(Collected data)
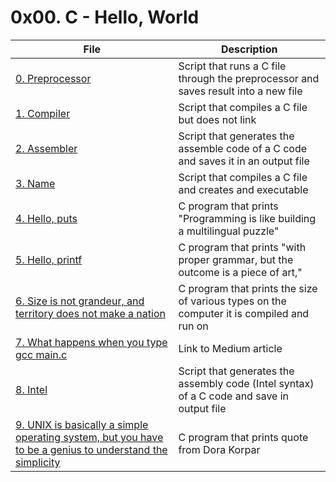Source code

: # 0x00. C - Hello, World

File | Description
------|------
[0. Preprocessor](./0-preprocessor) | Script that runs a C file through the preprocessor and saves result into a new file
[1. Compiler](./1-compiler) | Script that compiles a C file but does not link
[2. Assembler](./2-assembler) | Script that generates the assemble code of a C code and saves it in an output file
[3. Name](./3-name) | Script that compiles a C file and creates and executable
[4. Hello, puts](./4-puts.c) | C program that prints "Programming is like building a multilingual puzzle"
[5. Hello, printf](./5-printf.c) | C program that prints "with proper grammar, but the outcome is a piece of art,"
[6. Size is not grandeur, and territory does not make a nation](./size.c) | C program that prints the size of various types on the computer it is compiled and run on
[7. What happens when you type gcc main.c](https://medium.com/@thomasgraeff/what-happens-when-you-type-gcc-main-c-5ce799d7fc74) | Link to Medium article
[8. Intel](./100-intel) | Script that generates the assembly code (Intel syntax) of a C code and save in output file
[9. UNIX is basically a simple operating system, but you have to be a genius to understand the simplicity](./101-quote.c) | C program that prints quote from Dora Korpar
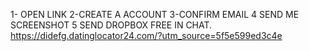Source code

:  1- OPEN LINK
 2-CREATE A ACCOUNT
 3-CONFIRM EMAIL
 4 SEND ME SCREENSHOT 
 5 SEND DROPBOX FREE IN CHAT.
https://didefg.datinglocator24.com/?utm_source=5f5e599ed3c4e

## EXERCISE OBJECTIVE
The answer should be one number, the count of lines above that contain "saves".

## TASK SOLUTION
2